Ways to detect whether a C++ virtual function has been redefined in a derived class
Solution 1:
You can't check for override of virtual function portably.
You need to bring the knowledge to the Solver
, preferably via type as opposed to run-time flag.
One (type-based) way is to check for presence or absence of a interface, via dynamic_cast
.
A probably better way is to provide overloads of solve function, in your case the Solver
constructor.
Probably better advice could be given if you provided a more concrete description of the problem. It does remind of typical situation where someone (1) needs to solve some problem P, (2) envisions technical approach X as a solution to P, (3) discovers that X doesn't cut it, and (4) asks how to make X work for a vague description of P, or even for some unrelated problem Q. The details of original problem P will often suggest a much better solution than X, and the problems of making X work, irrelevant to solving P.
Solution 2:
For future reference, it turns out that GCC provides this extension: http://gcc.gnu.org/onlinedocs/gcc/Bound-member-functions.html which allows checking if a method was overridden with
(void*)(obj.*(&Interface::method)) != (void*)(&Interface::method)

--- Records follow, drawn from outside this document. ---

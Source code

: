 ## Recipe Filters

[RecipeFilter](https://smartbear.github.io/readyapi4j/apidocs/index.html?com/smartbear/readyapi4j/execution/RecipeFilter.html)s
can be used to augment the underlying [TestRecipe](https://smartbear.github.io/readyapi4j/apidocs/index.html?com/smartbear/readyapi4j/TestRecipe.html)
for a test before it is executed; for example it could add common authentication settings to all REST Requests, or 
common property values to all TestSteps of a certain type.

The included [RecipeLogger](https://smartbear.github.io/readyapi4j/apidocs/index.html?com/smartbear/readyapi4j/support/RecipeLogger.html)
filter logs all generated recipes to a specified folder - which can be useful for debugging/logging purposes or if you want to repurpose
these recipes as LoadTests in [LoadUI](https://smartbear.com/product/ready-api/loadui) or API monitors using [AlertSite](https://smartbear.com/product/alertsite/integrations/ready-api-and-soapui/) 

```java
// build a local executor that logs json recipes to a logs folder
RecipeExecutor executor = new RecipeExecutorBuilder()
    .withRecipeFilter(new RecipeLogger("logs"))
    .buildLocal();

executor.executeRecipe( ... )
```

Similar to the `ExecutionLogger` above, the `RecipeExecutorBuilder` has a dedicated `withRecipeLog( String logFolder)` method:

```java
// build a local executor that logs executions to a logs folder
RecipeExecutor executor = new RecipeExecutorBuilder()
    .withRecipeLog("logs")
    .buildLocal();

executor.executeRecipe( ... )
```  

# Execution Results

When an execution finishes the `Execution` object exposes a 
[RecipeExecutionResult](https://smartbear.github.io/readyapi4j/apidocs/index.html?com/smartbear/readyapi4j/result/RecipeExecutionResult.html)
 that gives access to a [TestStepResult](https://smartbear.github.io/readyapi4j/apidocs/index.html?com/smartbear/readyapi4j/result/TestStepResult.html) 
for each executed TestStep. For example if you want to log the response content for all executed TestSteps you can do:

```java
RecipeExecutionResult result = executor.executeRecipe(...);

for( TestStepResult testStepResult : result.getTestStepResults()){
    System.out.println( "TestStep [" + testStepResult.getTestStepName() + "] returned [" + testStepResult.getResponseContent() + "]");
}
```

ICC supports this extension officially, clang's docs don't mention it but the code works and even compiles without the warning.
MSVC doesn't support this, though, so there's that.
Also, it appears to not work with methods defined in the header (i.e. inline) in a separate library if you link to a different version of the library where the implementation has changed. If I interpret the standard correctly, this is undefined behaviour (changing the implementation that is) but if the implementation stays the same, then the address should be unique too. So don't do that with inline methods.
Solution 3:
After only finding results that link to gcc's PMF extension, I thought there must be a proper way to do so.
I found a solution without any hacks and is at least tested to work on gcc & llvm:
#include <iostream>
#include <typeinfo>
struct A { virtual void Foo() {} };
struct B : public A { void Foo() {} };
struct C : public A { };
int main() {
std::cout << int(typeid(&A::Foo) == typeid(&A::Foo)) << std::endl;
std::cout << int(typeid(&A::Foo) == typeid(&B::Foo)) << std::endl;
std::cout << int(typeid(&A::Foo) == typeid(&C::Foo)) << std::endl;
return 0;
}
http://ideone.com/xcQOT6
PS: I actually use it in a CEventClient system. So you derive your class from CEventClient and if it overrides an event method it will automatically 'link' the event.
Solution 4:
Even though this probably is somehow possible, I would advice not doing it. You are:
- Violating the OOP principles. If you are given a general class/interface, you should not check for implementation details. This increases dependency between classes and is exactly the opposite of what OOP was designed for.
- Duplicating code. Considering that you use the constants that would be otherwise returned by the Equation class.
- Obfuscating code. Many conditions with type checks will make your program look ugly.
- Probably doing a premature optimization. There is almost no speed difference between executing a virtual function call and a condition. Have you run your profiler to check if it's the virtual functions that are the bottleneck? It is almost never the case in a well designed application/library.